§ **WHAT IS EXPECTED**: Line by line, repeat the data below exactly, beginning at the first line and ending at the line with "of these functions.". Omit pictures.

Dataset excerpts:
+ + + + +
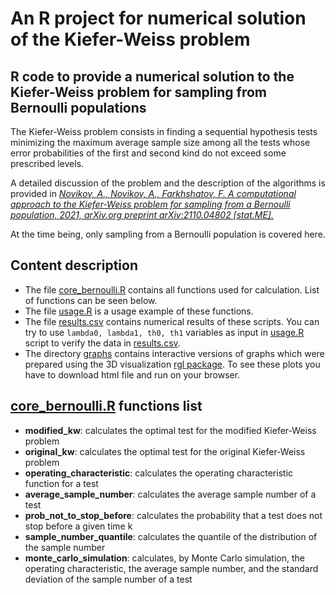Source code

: # An R project for numerical solution of the Kiefer-Weiss problem
## R code to provide a numerical solution to the Kiefer-Weiss problem for sampling from Bernoulli populations


The Kiefer-Weiss problem consists in finding a sequential hypothesis tests minimizing the maximum average sample size 
among all the tests whose error probabilities of the first and second kind do not exceed some prescribed levels.

A detailed discussion of the problem and the description of the algorithms is provided in
[*Novikov, A., Novikov, A., Farkhshatov, F. A computational approach to  the Kiefer-Weiss problem for sampling from 
a Bernoulli population, 2021, arXiv.org preprint arXiv:2110.04802 [stat.ME].*](https://arxiv.org/abs/2110.04802)

At the time being, only sampling from a Bernoulli population is covered here.

## Content description
* The file [core_bernoulli.R](core_bernoulli.R) contains all functions used for calculation. List of functions can be seen below. 
* The file [usage.R](usage.R) is a usage example of these functions.
* The file [results.csv](results.csv) contains numerical results of these scripts. 
You can try to use `lambda0, lambda1, th0, th1` variables as input in [usage.R](usage.R) script to verify the data in [results.csv](results.csv).
* The directory [graphs](graphs) contains interactive versions of graphs which were prepared using the 3D visualization [rgl package](https://github.com/dmurdoch/rgl). 
To see these plots you have to download html file and run on your browser.


## [core_bernoulli.R](core_bernoulli.R) functions list

* **modified_kw**: calculates the optimal  test for the modified Kiefer-Weiss problem
* **original_kw**: calculates  the optimal test for the original Kiefer-Weiss problem
* **operating_characteristic**: calculates the operating characteristic function for a test
* **average_sample_number**: calculates the average sample number of a test
* **prob_not_to_stop_before**: calculates the probability that a test does not stop before a given time k
* **sample_number_quantile**: calculates the quantile  of the distribution of the sample number
* **monte_carlo_simulation**: calculates, by Monte Carlo simulation, the operating characteristic, the average sample number, 
and  the standard deviation of the  sample number of a test
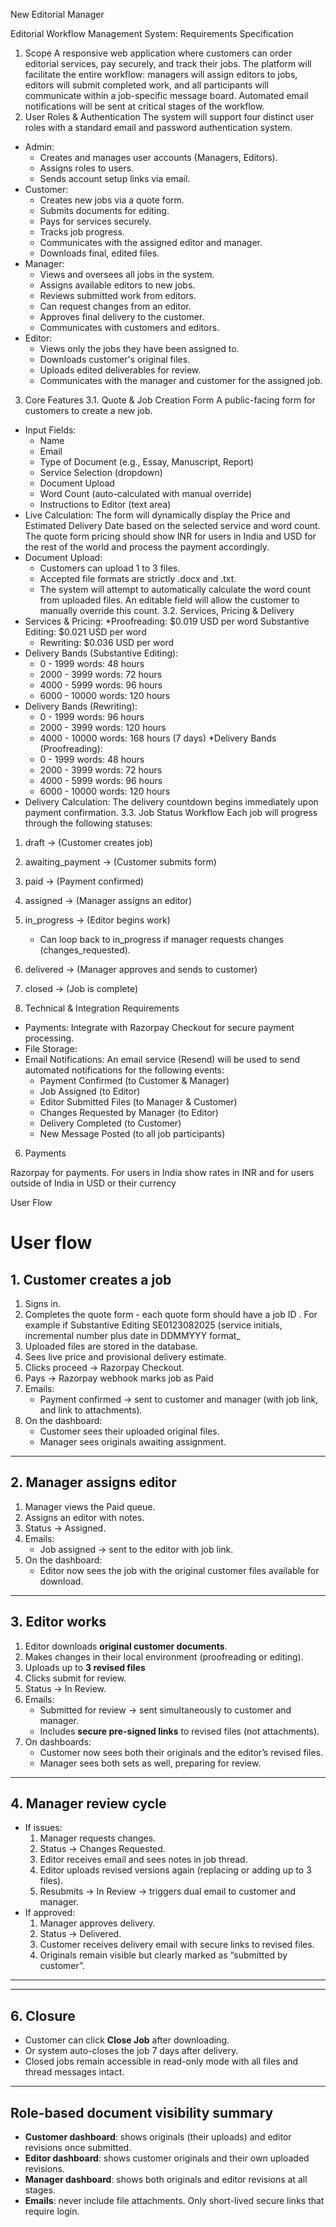 New Editorial Manager

Editorial Workflow Management System: Requirements Specification
1. Scope
A responsive web application where customers can order editorial services, pay securely, and track their jobs. The platform will facilitate the entire workflow: managers will assign editors to jobs, editors will submit completed work, and all participants will communicate within a job-specific message board. Automated email notifications will be sent at critical stages of the workflow.
2. User Roles & Authentication
The system will support four distinct user roles with a standard email and password authentication system.
* Admin:
    * Creates and manages user accounts (Managers, Editors).
    * Assigns roles to users.
    * Sends account setup links via email.
* Customer:
    * Creates new jobs via a quote form.
    * Submits documents for editing.
    * Pays for services securely.
    * Tracks job progress.
    * Communicates with the assigned editor and manager.
    * Downloads final, edited files.
* Manager:
    * Views and oversees all jobs in the system.
    * Assigns available editors to new jobs.
    * Reviews submitted work from editors.
    * Can request changes from an editor.
    * Approves final delivery to the customer.
    * Communicates with customers and editors.
* Editor:
    * Views only the jobs they have been assigned to.
    * Downloads customer's original files.
    * Uploads edited deliverables for review.
    * Communicates with the manager and customer for the assigned job.
3. Core Features
3.1. Quote & Job Creation Form
A public-facing form for customers to create a new job.
* Input Fields:
    * Name
    * Email
    * Type of Document (e.g., Essay, Manuscript, Report)
    * Service Selection (dropdown)
    * Document Upload
    * Word Count (auto-calculated with manual override)
    * Instructions to Editor (text area)
* Live Calculation: The form will dynamically display the Price and Estimated Delivery Date based on the selected service and word count. The quote form pricing should show INR for users in India and USD for the rest of the world and process the payment accordingly. 
* Document Upload:
    * Customers can upload 1 to 3 files.
    * Accepted file formats are strictly .docx and .txt.
    * The system will attempt to automatically calculate the word count from uploaded files. An editable field will allow the customer to manually override this count.
3.2. Services, Pricing & Delivery
* Services & Pricing:
    *Proofreading: $0.019 USD per word 
    Substantive Editing: $0.021 USD per word
    * Rewriting: $0.036 USD per word
* Delivery Bands (Substantive Editing):
    * 0 - 1999 words: 48 hours
    * 2000 - 3999 words: 72 hours
    * 4000 - 5999 words: 96 hours
    * 6000 - 10000 words: 120 hours
* Delivery Bands (Rewriting):
    * 0 - 1999 words: 96 hours
    * 2000 - 3999 words: 120 hours
    * 4000 - 10000 words: 168 hours (7 days)
*Delivery Bands (Proofreading):
    * 0 - 1999 words: 48 hours
    * 2000 - 3999 words: 72 hours
    * 4000 - 5999 words: 96 hours
    * 6000 - 10000 words: 120 hours
* Delivery Calculation: The delivery countdown begins immediately upon payment confirmation.
3.3. Job Status Workflow
Each job will progress through the following statuses:
1. draft -> (Customer creates job)
2. awaiting_payment -> (Customer submits form)
3. paid -> (Payment confirmed)
4. assigned -> (Manager assigns an editor)
5. in_progress -> (Editor begins work)
    * Can loop back to in_progress if manager requests changes (changes_requested).
7. delivered -> (Manager approves and sends to customer)
8. closed -> (Job is complete)

4. Technical & Integration Requirements
* Payments: Integrate with Razorpay Checkout for secure payment processing.
* File Storage: 
* Email Notifications: An email service (Resend) will be used to send automated notifications for the following events:
    * Payment Confirmed (to Customer & Manager)
    * Job Assigned (to Editor)
    * Editor Submitted Files (to Manager & Customer)
    * Changes Requested by Manager (to Editor)
    * Delivery Completed (to Customer)
    * New Message Posted (to all job participants)


6. Payments

Razorpay for payments. For users in India show rates in INR and for users outside of India in USD or their currency

User Flow

# User flow

## 1. Customer creates a job
1. Signs in.
2. Completes the quote form - each quote form should have a job ID . For example if Substantive Editing SE0123082025 (service initials, incremental number plus date in DDMMYYY format_
3. Uploaded files are stored in the database.
4. Sees live price and provisional delivery estimate.
5. Clicks proceed → Razorpay Checkout.
6. Pays → Razorpay webhook marks job as Paid
7. Emails:
   - Payment confirmed → sent to customer and manager (with job link, and link to attachments).
8. On the dashboard:
   - Customer sees their uploaded original files.
   - Manager sees originals awaiting assignment.

---

## 2. Manager assigns editor
1. Manager views the Paid queue.
2. Assigns an editor with notes.
3. Status → Assigned.
4. Emails:
   - Job assigned → sent to the editor with job link.
5. On the dashboard:
   - Editor now sees the job with the original customer files available for download.

---

## 3. Editor works
1. Editor downloads **original customer documents**.
2. Makes changes in their local environment (proofreading or editing).
3. Uploads up to **3 revised files** 
4. Clicks submit for review.
5. Status → In Review.
6. Emails:
   - Submitted for review → sent simultaneously to customer and manager.
   - Includes **secure pre-signed links** to revised files (not attachments).
7. On dashboards:
   - Customer now sees both their originals and the editor’s revised files.
   - Manager sees both sets as well, preparing for review.

---

## 4. Manager review cycle
- If issues:
  1. Manager requests changes.
  2. Status → Changes Requested.
  3. Editor receives email and sees notes in job thread.
  4. Editor uploads revised versions again (replacing or adding up to 3 files).
  5. Resubmits → In Review → triggers dual email to customer and manager.
- If approved:
  1. Manager approves delivery.
  2. Status → Delivered.
  3. Customer receives delivery email with secure links to revised files.
  4. Originals remain visible but clearly marked as “submitted by customer”.

---

---

## 6. Closure
- Customer can click **Close Job** after downloading.
- Or system auto-closes the job 7 days after delivery.
- Closed jobs remain accessible in read-only mode with all files and thread messages intact.

---

## Role-based document visibility summary
- **Customer dashboard**: shows originals (their uploads) and editor revisions once submitted.
- **Editor dashboard**: shows customer originals and their own uploaded revisions.
- **Manager dashboard**: shows both originals and editor revisions at all stages.
- **Emails**: never include file attachments. Only short-lived secure links that require login.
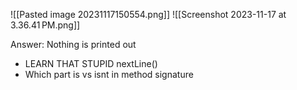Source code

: ![[Pasted image 20231117150554.png]]
![[Screenshot 2023-11-17 at 3.36.41 PM.png]]

Answer: Nothing is printed out
* LEARN THAT STUPID nextLine()
* Which part is vs isnt in method signature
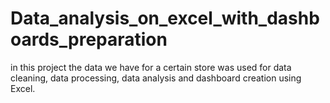 # Data_analysis_on_excel_with_dashboards_preparation
in this project the data we have for a certain store was used for data cleaning, data processing, data analysis and dashboard creation using Excel.

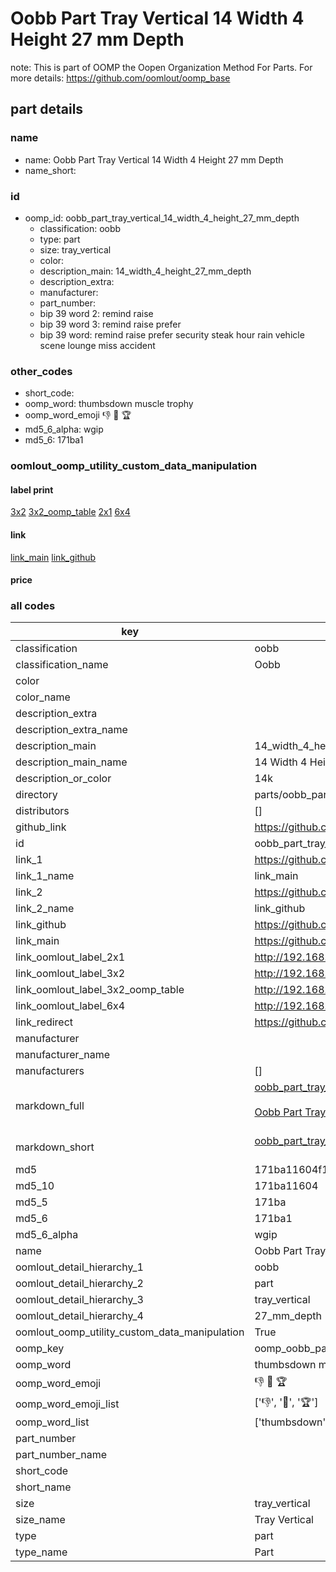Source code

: # Oobb Part Tray Vertical 14 Width 4 Height 27 mm Depth  

note: This is part of OOMP the Oopen Organization Method For Parts. For more details: https://github.com/oomlout/oomp_base

##  part details
  







### name
* name: Oobb Part Tray Vertical 14 Width 4 Height 27 mm Depth
* name_short: 
### id
* oomp_id: oobb_part_tray_vertical_14_width_4_height_27_mm_depth
  * classification: oobb
  * type: part
  * size: tray_vertical
  * color: 
  * description_main: 14_width_4_height_27_mm_depth
  * description_extra: 
  * manufacturer: 
  * part_number: 
  * bip 39 word 2: remind raise
  * bip 39 word 3: remind raise prefer
  * bip 39 word: remind raise prefer security steak hour rain vehicle scene lounge miss accident

### other_codes
* short_code: 
* oomp_word: thumbsdown muscle trophy
* oomp_word_emoji :thumbsdown: :muscle: :trophy:
* md5_6_alpha: wgip
* md5_6: 171ba1






### oomlout_oomp_utility_custom_data_manipulation
#### label print
[3x2](http://192.168.1.245:1112/?label=oomp%20wgip)
[3x2_oomp_table](http://192.168.1.108:1112/?label=oomp%20wgip)
[2x1](http://192.168.1.242:1112/?label=oomp%20wgip)
[6x4](http://192.168.1.55:1112/?label=oomp%20wgip)    

#### link

[link_main](https://github.com/oomlout/oomlout_oomp_version_1_messy/tree/main/parts/oobb_part_tray_vertical_14_width_4_height_27_mm_depth) [link_github](https://github.com/oomlout/oomlout_oomp_version_1_messy/tree/main/parts/oobb_part_tray_vertical_14_width_4_height_27_mm_depth)                             

#### price







### all codes 
| key | value |  
| --- | --- |  
| classification | oobb |  
| classification_name | Oobb |  
| color |  |  
| color_name |  |  
| description_extra |  |  
| description_extra_name |  |  
| description_main | 14_width_4_height_27_mm_depth |  
| description_main_name | 14 Width 4 Height 27 mm Depth |  
| description_or_color | 14k |  
| directory | parts/oobb_part_tray_vertical_14_width_4_height_27_mm_depth |  
| distributors | [] |  
| github_link | https://github.com/oomlout/oomlout_oomp_part_src/tree/main/parts/oobb_part_tray_vertical_14_width_4_height_27_mm_depth |  
| id | oobb_part_tray_vertical_14_width_4_height_27_mm_depth |  
| link_1 | https://github.com/oomlout/oomlout_oomp_version_1_messy/tree/main/parts/oobb_part_tray_vertical_14_width_4_height_27_mm_depth |  
| link_1_name | link_main |  
| link_2 | https://github.com/oomlout/oomlout_oomp_version_1_messy/tree/main/parts/oobb_part_tray_vertical_14_width_4_height_27_mm_depth |  
| link_2_name | link_github |  
| link_github | https://github.com/oomlout/oomlout_oomp_version_1_messy/tree/main/parts/oobb_part_tray_vertical_14_width_4_height_27_mm_depth |  
| link_main | https://github.com/oomlout/oomlout_oomp_version_1_messy/tree/main/parts/oobb_part_tray_vertical_14_width_4_height_27_mm_depth |  
| link_oomlout_label_2x1 | http://192.168.1.242:1112/?label=oomp%20wgip |  
| link_oomlout_label_3x2 | http://192.168.1.245:1112/?label=oomp%20wgip |  
| link_oomlout_label_3x2_oomp_table | http://192.168.1.108:1112/?label=oomp%20wgip |  
| link_oomlout_label_6x4 | http://192.168.1.55:1112/?label=oomp%20wgip |  
| link_redirect | https://github.com/oomlout/oomlout_oomp_version_1_messy/tree/main/parts/oobb_part_tray_vertical_14_width_4_height_27_mm_depth |  
| manufacturer |  |  
| manufacturer_name |  |  
| manufacturers | [] |  
| markdown_full | [oobb_part_tray_vertical_14_width_4_height_27_mm_depth](none)<br>[](none)<br>[Oobb Part Tray Vertical 14 Width 4 Height 27 Mm Depth](none)<br><br> |  
| markdown_short | [oobb_part_tray_vertical_14_width_4_height_27_mm_depth](none)<br><br> |  
| md5 | 171ba11604f1f621b96a8c2d53ac4dae |  
| md5_10 | 171ba11604 |  
| md5_5 | 171ba |  
| md5_6 | 171ba1 |  
| md5_6_alpha | wgip |  
| name | Oobb Part Tray Vertical 14 Width 4 Height 27 mm Depth |  
| oomlout_detail_hierarchy_1 | oobb |  
| oomlout_detail_hierarchy_2 | part |  
| oomlout_detail_hierarchy_3 | tray_vertical |  
| oomlout_detail_hierarchy_4 | 27_mm_depth |  
| oomlout_oomp_utility_custom_data_manipulation | True |  
| oomp_key | oomp_oobb_part_tray_vertical_14_width_4_height_27_mm_depth |  
| oomp_word | thumbsdown muscle trophy |  
| oomp_word_emoji | :thumbsdown: :muscle: :trophy: |  
| oomp_word_emoji_list | [':thumbsdown:', ':muscle:', ':trophy:'] |  
| oomp_word_list | ['thumbsdown', 'muscle', 'trophy'] |  
| part_number |  |  
| part_number_name |  |  
| short_code |  |  
| short_name |  |  
| size | tray_vertical |  
| size_name | Tray Vertical |  
| type | part |  
| type_name | Part |  
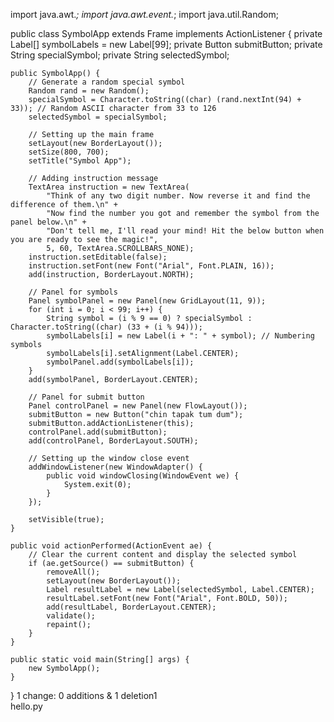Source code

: import java.awt.*;
import java.awt.event.*;
import java.util.Random;

public class SymbolApp extends Frame implements ActionListener {
    private Label[] symbolLabels = new Label[99];
    private Button submitButton;
    private String specialSymbol;
    private String selectedSymbol;

    public SymbolApp() {
        // Generate a random special symbol
        Random rand = new Random();
        specialSymbol = Character.toString((char) (rand.nextInt(94) + 33)); // Random ASCII character from 33 to 126
        selectedSymbol = specialSymbol;

        // Setting up the main frame
        setLayout(new BorderLayout());
        setSize(800, 700);
        setTitle("Symbol App");

        // Adding instruction message
        TextArea instruction = new TextArea(
            "Think of any two digit number. Now reverse it and find the difference of them.\n" +
            "Now find the number you got and remember the symbol from the panel below.\n" +
            "Don't tell me, I'll read your mind! Hit the below button when you are ready to see the magic!",
            5, 60, TextArea.SCROLLBARS_NONE);
        instruction.setEditable(false);
        instruction.setFont(new Font("Arial", Font.PLAIN, 16));
        add(instruction, BorderLayout.NORTH);

        // Panel for symbols
        Panel symbolPanel = new Panel(new GridLayout(11, 9));
        for (int i = 0; i < 99; i++) {
            String symbol = (i % 9 == 0) ? specialSymbol : Character.toString((char) (33 + (i % 94)));
            symbolLabels[i] = new Label(i + ": " + symbol); // Numbering symbols
            symbolLabels[i].setAlignment(Label.CENTER);
            symbolPanel.add(symbolLabels[i]);
        }
        add(symbolPanel, BorderLayout.CENTER);

        // Panel for submit button
        Panel controlPanel = new Panel(new FlowLayout());
        submitButton = new Button("chin tapak tum dum");
        submitButton.addActionListener(this);
        controlPanel.add(submitButton);
        add(controlPanel, BorderLayout.SOUTH);

        // Setting up the window close event
        addWindowListener(new WindowAdapter() {
            public void windowClosing(WindowEvent we) {
                System.exit(0);
            }
        });

        setVisible(true);
    }

    public void actionPerformed(ActionEvent ae) {
        // Clear the current content and display the selected symbol
        if (ae.getSource() == submitButton) {
            removeAll();
            setLayout(new BorderLayout());
            Label resultLabel = new Label(selectedSymbol, Label.CENTER);
            resultLabel.setFont(new Font("Arial", Font.BOLD, 50));
            add(resultLabel, BorderLayout.CENTER);
            validate();
            repaint();
        }
    }

    public static void main(String[] args) {
        new SymbolApp();
    }
}
 1 change: 0 additions & 1 deletion1  
hello.py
+ + + + +
§ **RESULT OF THIS TASK**:
Source code

: # An R project for numerical solution of the Kiefer-Weiss problem
## R code to provide a numerical solution to the Kiefer-Weiss problem for sampling from Bernoulli populations


The Kiefer-Weiss problem consists in finding a sequential hypothesis tests minimizing the maximum average sample size 
among all the tests whose error probabilities of the first and second kind do not exceed some prescribed levels.

A detailed discussion of the problem and the description of the algorithms is provided in
[*Novikov, A., Novikov, A., Farkhshatov, F. A computational approach to  the Kiefer-Weiss problem for sampling from 
a Bernoulli population, 2021, arXiv.org preprint arXiv:2110.04802 [stat.ME].*](https://arxiv.org/abs/2110.04802)

At the time being, only sampling from a Bernoulli population is covered here.

## Content description
* The file [core_bernoulli.R](core_bernoulli.R) contains all functions used for calculation. List of functions can be seen below. 
* The file [usage.R](usage.R) is a usage example of these functions.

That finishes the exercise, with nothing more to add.